Letteratura

«Non sembran neanche poesie»: Raffaello Baldini e Paolo Nori

Intervista allo scrittore italiano, finalista al Premio Strega 2025 con il suo ultimo romanzo “Chiudo la porta e urlo”. Che forse non è neanche un romanzo

  • Ieri, 13:03
  • Ieri, 14:30
Paolo Nori - Imago.jpg
  • IMAGO / Pacific Press
Di: Michele R. Serra 

Paolo Nori sembra divertirsi. Non so se sia davvero così, ma sembra.
Lo scrittore emiliano è alla prima candidatura al premio più importante del panorama letterario italiano, lo Strega, e pochi giorni fa ha mandato a chi lo segue una newsletter che raccontava il piano per vincerlo, ordito da suo fratello Emilio. L’idea è che il fratello lo “tiri sotto con la macchina”, così da provocare un’ondata di solidarietà che porti Paolo a scalzare Andrea Bajani dalla testa della classifica dello Strega (attualmente, Bajani conduce con 280 voti contro 180).
Insomma, dicevo: non so se Nori si diverta davvero, lui, ma senza dubbio scrive cose divertenti. Ed è molto divertente anche il romanzo (che non sembra un romanzo – altro su questo argomento, più giù) per il quale è candidato, appunto, allo Strega. Si intitola Chiudo la porta e urlo, e racconta la vita di Raffaello Baldini, immenso poeta romagnolo.
È la terza volta che Nori scrive di una sua ossessione letteraria: prima è arrivato Sanguina ancora. L’incredibile vita di Fëdor M. Dostoevskij, poi Vi avverto che vivo per l’ultima volta. Noi e Anna Achmatova. Anche questa volta, si raccontano insieme vita e opere dell’autore oggetto dell’indagine, e storie personali di Paolo Nori. Tutto mischiato dentro micro-capitoli brevissimi, fulminanti. Proprio come aveva fatto con Dostoevskij e con Achmatova. Sembra quasi che ci sia un metodo, di cui ho chiesto conto a Paolo Nori, in una pausa del tour dello Strega.
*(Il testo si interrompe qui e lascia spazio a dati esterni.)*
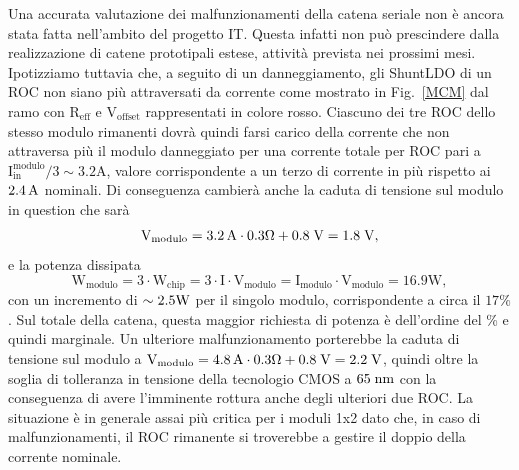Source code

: Una accurata valutazione dei malfunzionamenti della catena seriale non \`e ancora stata fatta nell'ambito del progetto IT. Questa infatti non pu\`o prescindere dalla realizzazione di catene prototipali estese, attivit\`a prevista nei prossimi mesi. Ipotizziamo tuttavia che, a seguito di un danneggiamento, gli ShuntLDO di un ROC non siano pi\`u attraversati da corrente come mostrato in Fig.~\ref{MCM} dal ramo con $\mathrm{R_{eff}}$ e $\mathrm{V_{offset}}$ rappresentati in colore rosso.
Ciascuno dei tre ROC dello stesso modulo rimanenti dovrà quindi farsi carico della corrente che non attraversa pi\`u il modulo danneggiato per una corrente totale per ROC pari a $\mathrm{I_{in}^{modulo}/3 \sim 3.2 A}$, valore corrispondente a un terzo di corrente in più rispetto ai $2.4\rm \, A$ nominali.
Di conseguenza cambier\`a anche la caduta di tensione sul modulo in question che sarà 
\begin{equation*}
  \mathrm{V_{modulo} = 3.2\rm \, A \cdot 0.3 \Omega + 0.8\rm \; V = 1.8 \rm \; V},
\end{equation*}
e la potenza dissipata
\begin{equation*}
  \mathrm{W_{modulo} = 3 \cdot W_{chip} = 3 \cdot I \cdot V_{modulo} = I_{modulo} \cdot V_{modulo} = 16.9W},
\end{equation*}
con un incremento di $\sim2.5{\mathrm W}$ per il singolo modulo, corrispondente a circa il $17\%$. Sul totale della catena, questa maggior richiesta di potenza \`e dell'ordine del \% e quindi marginale. Un ulteriore malfunzionamento porterebbe la caduta di tensione sul modulo a $\mathrm{V_{modulo} = 4.8\rm \, A \cdot 0.3 \Omega + 0.8\rm \; V = 2.2 \rm \; V}$, quindi oltre la soglia di tolleranza in tensione della tecnologio CMOS a $65\rm \; nm$ con la conseguenza di avere l'imminente rottura anche degli ulteriori due ROC. La situazione \`e in generale assai pi\`u critica per i moduli 1x2 dato che, in caso di malfunzionamenti, il ROC rimanente si troverebbe a gestire il doppio della corrente nominale.

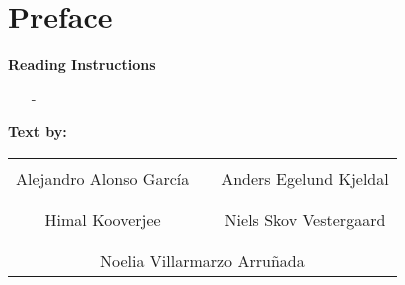\chapter*{Preface}
\vspace{-12 pt}
\lipsum[3]

\textbf{Reading Instructions}
\vspace{-10 pt}
\begin{itemize}
\item[-] \lipsum[6]
\end{itemize}

%
\textbf{Text by:}\\
\vspace{-12 pt}
\begin{table}[H]
	\centering
		\begin{tabular}{c c c}
			\underline{\phantom{JAERJAERJAERJAERGO}} & \phantom{cookies} & \underline{\phantom{JAERJAERJAERJAERGO}} \\
			Alejandro Alonso García & \phantom{cookies} & Anders Egelund Kjeldal \\
			&&\\
			\underline{\phantom{JAERJAERJAERJAERGO}} & \phantom{cookies} & \underline{\phantom{JAERJAERJAERJAERGO}} \\
			Himal Kooverjee & \phantom{cookies} & Niels Skov Vestergaard		\\
			&&\\
	    \multicolumn{3}{c}{\underline{\phantom{JAERJAERJAERJAERGO}}}\\
	    \multicolumn{3}{c}{Noelia Villarmarzo Arruñada}\\				
		\end{tabular}
\end{table}
\pagebreak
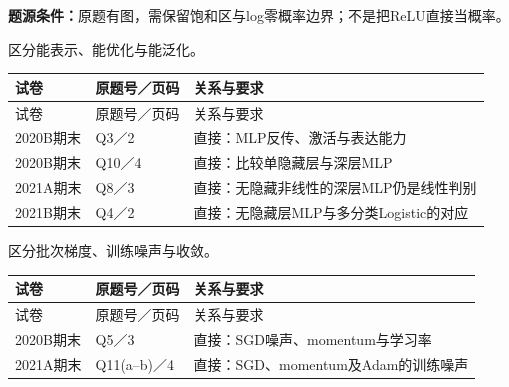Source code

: \textbf{题源条件：}原题有图，需保留饱和区与log零概率边界；不是把ReLU直接当概率。



区分能表示、能优化与能泛化。

\begingroup\small\setlength{\tabcolsep}{3pt}\renewcommand{\arraystretch}{1.22}
\begin{longtable}{@{}>{\raggedright\arraybackslash}p{}>{\raggedright\arraybackslash}p{}>{\raggedright\arraybackslash}p{}@{}}
\toprule
试卷 & 原题号／页码 & 关系与要求 \\
\midrule\endfirsthead
试卷 & 原题号／页码 & 关系与要求 \\
\midrule\endhead
\bottomrule\endfoot
2020B期末 & Q3／2 & 直接：MLP反传、激活与表达能力 \\
2020B期末 & Q10／4 & 直接：比较单隐藏层与深层MLP \\
2021A期末 & Q8／3 & 直接：无隐藏非线性的深层MLP仍是线性判别 \\
2021B期末 & Q4／2 & 直接：无隐藏层MLP与多分类Logistic的对应 \\
\end{longtable}\endgroup



区分批次梯度、训练噪声与收敛。

\begingroup\small\setlength{\tabcolsep}{3pt}\renewcommand{\arraystretch}{1.22}
\begin{longtable}{@{}>{\raggedright\arraybackslash}p{}>{\raggedright\arraybackslash}p{}>{\raggedright\arraybackslash}p{}@{}}
\toprule
试卷 & 原题号／页码 & 关系与要求 \\
\midrule\endfirsthead
试卷 & 原题号／页码 & 关系与要求 \\
\midrule\endhead
\bottomrule\endfoot
2020B期末 & Q5／3 & 直接：SGD噪声、momentum与学习率 \\
2021A期末 & Q11(a–b)／4 & 直接：SGD、momentum及Adam的训练噪声 \\
\end{longtable}\endgroup

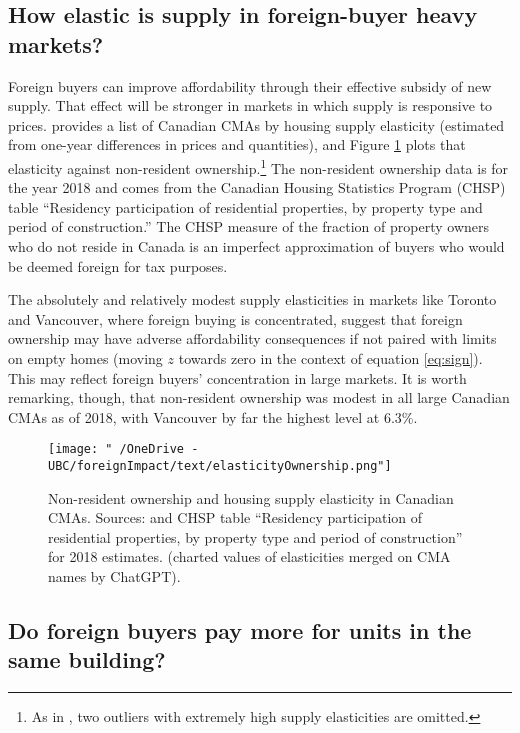 \documentclass[12pt]{article}
\begin{document}
\subsection{How elastic is supply in foreign-buyer heavy markets?}

Foreign buyers can improve affordability through their effective subsidy of new
supply. That effect will be stronger in markets in which supply is responsive
to prices. \textcite{paixao2021housing} provides a list of Canadian CMAs by
housing supply elasticity (estimated from one-year differences in prices and
quantities), and Figure \ref{fig:elasticityNonResident} plots that elasticity
against non-resident ownership.\footnote{As in \textcite{paixao2021housing}, two
outliers with extremely high supply elasticities are omitted.} The non-resident
ownership data is for the year 2018 and comes from the Canadian Housing
Statistics Program (CHSP) table ``Residency participation of residential
properties, by property type and period of construction.''  The CHSP measure of
the fraction of property owners who do not reside in Canada is an imperfect
approximation of buyers who would be deemed foreign for tax purposes.

The absolutely and relatively modest supply elasticities in markets like
Toronto and Vancouver, where foreign buying is concentrated, suggest that
foreign ownership may have adverse affordability consequences if not paired
with limits on empty homes (moving $z$ towards zero in the context of equation
\eqref{eq:sign}). This may reflect foreign buyers' concentration in large markets.
It is worth remarking, though, that non-resident ownership was modest in all
large Canadian CMAs as of 2018, with Vancouver by far the highest level at
6.3\%.

\begin{figure}
	\centering
	\texttt{[image: "~/OneDrive - UBC/foreignImpact/text/elasticityOwnership.png"]}
\caption{\label{fig:elasticityNonResident} Non-resident ownership and housing supply elasticity in Canadian CMAs. Sources: \textcite{paixao2021housing} and CHSP table ``Residency participation of residential properties, by property type and period of construction'' for 2018 estimates. (charted values of elasticities merged on CMA names by ChatGPT).}
\end{figure}

\subsection{Do foreign buyers pay more for units in the same building?}
\end{document}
Ero convinto che mi avrebbe raccontato come funziona il “metodo Nori”. Invece mi sbagliavo, e lui ha risposto, lapidario: «No, non c’è un metodo».
Sono rimasto interdetto per un attimo, poi per fortuna ha continuato lui: «Tempo fa, non mi ricordo chi, aveva scritto che quando cominciava a scrivere romanzi era come un palombaro che si buttava nel mare. È un po’ quella roba lì: c’è l’oceano Baldini, uno deve trattenere il fiato e buttarsi, e trovare poi delle cose lì dentro da raccontare, senza però una scaletta o cose del genere. Io perlomeno lavoro così, nel caso di questi ultimi romanzi: rileggo tutta l’opera dell’autore in questione, e quando ci sono, le biografie. Nel caso di Baldini, non ci sono, quindi ho incontrato le persone che l’han conosciuto e mi sono fatto raccontare un po’».

11:36

“Chiudo la porta e urlo”

Alice 14.06.2025, 14:40

  • mondadori.it
  • Michele R. Serra

Dunque. Incipit di Chiudo la porta e urlo, che tra l’altro riprende la stessa citazione di Baldini che lei metteva all’inizio di Sanguina ancora: «‘La battaglia contro la coglionaggine comincia da se stessi’ scrive Raffaello Baldini. Lo scrive in un monologo, che si intitola La fondazione. E a me viene in mente quel che dice Ricky Gervais, che quando sei morto tu non lo sai, è doloroso solo per gli altri. La stessa cosa, dice, succede quando sei stupido. Ecco. Cominciamo pure.»
Questo incipit l’ha aggiunto alla fine, o è stato davvero il punto di partenza per questo libro?
È stato l’inizio, ho cominciato proprio da quella cosa lì. Cioè, Baldini parla di tutto, c’è l’universo nelle poesie di Baldini… ma due temi sono molto ricorrenti: la stupidità, che lui chiama appunto «coglionaggine», e la morte. Lui ha cominciato a pubblicare a più di cinquant’anni, e a mano a mano che si va avanti la voce della morte diventa sempre più forte, nella sua poesia… Riguardo all’incipit, mi sembrava che quella frase fosse una sintesi ammirevole di quel che succede, di alcune cose che succedono nel nostro presente. Mi sembrava che valesse la pena cominciare da lì.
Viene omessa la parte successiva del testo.